(Stored data)
----

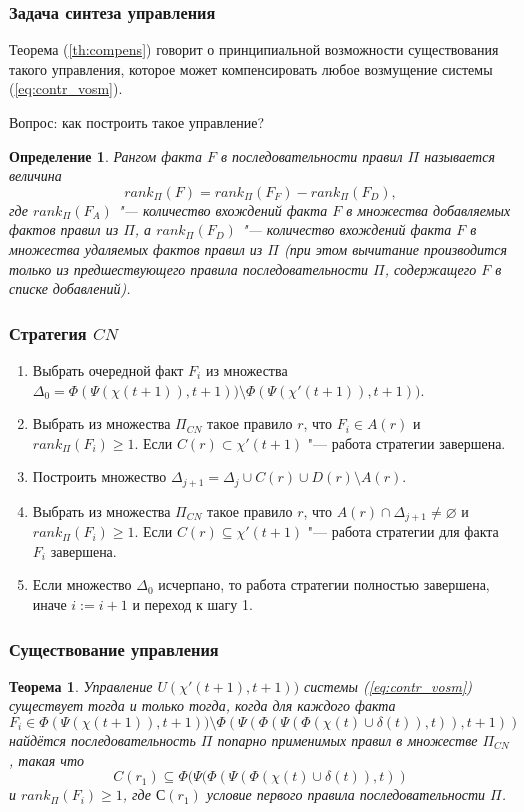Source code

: \documentclass[default]{beamer}
\newtheorem{Theorem}{Теорема}
\newtheorem{Def}{Определение}
\begin{document}
	\begin{frame}
		\frametitle{Задача синтеза управления}
		
		Теорема (\ref{th:compens}) говорит о принципиальной возможности существования такого управления, которое может компенсировать любое возмущение системы (\ref{eq:contr_vosm}).
		
		Вопрос: как построить такое управление?
		
		\begin{Def}
			Рангом факта $F$ в последовательности правил $\Pi$ называется величина
			\begin{equation}
				rank_{\Pi}(F)=rank_{\Pi}(F_F)-rank_{\Pi}(F_D),
			\end{equation}
			где $rank_{\Pi}(F_A)$ "--- количество вхождений факта $F$ в множества добавляемых фактов правил из $\Pi$, а $rank_{\Pi}(F_D)$ "--- количество вхождений факта $F$ в множества удаляемых фактов правил из $\Pi$ (при этом вычитание производится только из предшествующего правила последовательности $\Pi$, содержащего $F$ в списке добавлений).
		\end{Def}
	\end{frame}

	\begin{frame}
		\frametitle{Стратегия $CN$}
		
		\begin{enumerate}
			\item Выбрать очередной факт $F_i$ из множества  $\Delta_0 = \Phi(\Psi(\chi(t+1)),t+1))\setminus \Phi(\Psi(\chi'(t+1)),t+1))$.
			\item Выбрать из множества $\Pi_{CN}$ такое правило $r$, что $F_i\in A(r)$ и $rank_{\Pi}(F_i)\geqslant 1$. Если $C(r)\subset\chi'(t+1)$ "--- работа стратегии завершена.
			\item Построить множество $\Delta_{j+1} = \Delta_j \cup C(r)\cup D(r)\setminus A(r)$.
			\item Выбрать из множества $\Pi_{CN}$ такое правило $r$, что $A(r)\cap\Delta_{j+1}\not=\varnothing$ и $rank_{\Pi}(F_i)\geqslant 1$. Если $C(r)\subseteq\chi'(t+1)$ "--- работа стратегии для факта $F_i$ завершена.
			\item Если множество $\Delta_0$ исчерпано, то работа стратегии полностью завершена, иначе $i := i+1$ и переход к шагу 1.
		\end{enumerate}
	\end{frame}	

	\begin{frame}
		\frametitle{Существование управления}
		
		\begin{Theorem}
			Управление $U(\chi'(t+1),t+1))$ системы (\ref*{eq:contr_vosm}) существует тогда и только тогда, когда для каждого факта
			\[ F_i\in\Phi(\Psi(\chi(t+1)),t+1))\setminus\Phi(\Psi(\Phi(\Psi(\Phi(\chi(t)\cup\delta(t)),t)), t+1))
			\]
			найдётся последовательность $\Pi$ попарно применимых правил в множестве $\Pi_{CN}$, такая что 
			\[
			C(r_1)\subseteq\Phi(\Psi(\Phi(\Psi(\Phi(\chi(t)\cup\delta(t)),t))
			\] 
			и $rank_{\Pi}(F_i)\geqslant 1$, где $С(r_1)$ условие первого правила последовательности $\Pi$.
		\end{Theorem}
	\end{frame}
\end{document}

----

Task to carry out. What is needed is a verbatim copy of the entries, leaving out any pictures.

Result.
Source code

: \documentclass[default]{beamer}
\newtheorem{Theorem}{Теорема}
\newtheorem{Def}{Определение}
\begin{document}
	\begin{frame}
		\frametitle{Задача синтеза управления}
		
		Теорема (\ref{th:compens}) говорит о принципиальной возможности существования такого управления, которое может компенсировать любое возмущение системы (\ref{eq:contr_vosm}).
		
		Вопрос: как построить такое управление?
		
		\begin{Def}
			Рангом факта $F$ в последовательности правил $\Pi$ называется величина
			\begin{equation}
				rank_{\Pi}(F)=rank_{\Pi}(F_F)-rank_{\Pi}(F_D),
			\end{equation}
			где $rank_{\Pi}(F_A)$ "--- количество вхождений факта $F$ в множества добавляемых фактов правил из $\Pi$, а $rank_{\Pi}(F_D)$ "--- количество вхождений факта $F$ в множества удаляемых фактов правил из $\Pi$ (при этом вычитание производится только из предшествующего правила последовательности $\Pi$, содержащего $F$ в списке добавлений).
		\end{Def}
	\end{frame}

	\begin{frame}
		\frametitle{Стратегия $CN$}
		
		\begin{enumerate}
			\item Выбрать очередной факт $F_i$ из множества  $\Delta_0 = \Phi(\Psi(\chi(t+1)),t+1))\setminus \Phi(\Psi(\chi'(t+1)),t+1))$.
			\item Выбрать из множества $\Pi_{CN}$ такое правило $r$, что $F_i\in A(r)$ и $rank_{\Pi}(F_i)\geqslant 1$. Если $C(r)\subset\chi'(t+1)$ "--- работа стратегии завершена.
			\item Построить множество $\Delta_{j+1} = \Delta_j \cup C(r)\cup D(r)\setminus A(r)$.
			\item Выбрать из множества $\Pi_{CN}$ такое правило $r$, что $A(r)\cap\Delta_{j+1}\not=\varnothing$ и $rank_{\Pi}(F_i)\geqslant 1$. Если $C(r)\subseteq\chi'(t+1)$ "--- работа стратегии для факта $F_i$ завершена.
			\item Если множество $\Delta_0$ исчерпано, то работа стратегии полностью завершена, иначе $i := i+1$ и переход к шагу 1.
		\end{enumerate}
	\end{frame}	

	\begin{frame}
		\frametitle{Существование управления}
		
		\begin{Theorem}
			Управление $U(\chi'(t+1),t+1))$ системы (\ref*{eq:contr_vosm}) существует тогда и только тогда, когда для каждого факта
			\[ F_i\in\Phi(\Psi(\chi(t+1)),t+1))\setminus\Phi(\Psi(\Phi(\Psi(\Phi(\chi(t)\cup\delta(t)),t)), t+1))
			\]
			найдётся последовательность $\Pi$ попарно применимых правил в множестве $\Pi_{CN}$, такая что 
			\[
			C(r_1)\subseteq\Phi(\Psi(\Phi(\Psi(\Phi(\chi(t)\cup\delta(t)),t))
			\] 
			и $rank_{\Pi}(F_i)\geqslant 1$, где $С(r_1)$ условие первого правила последовательности $\Pi$.
		\end{Theorem}
	\end{frame}
\end{document}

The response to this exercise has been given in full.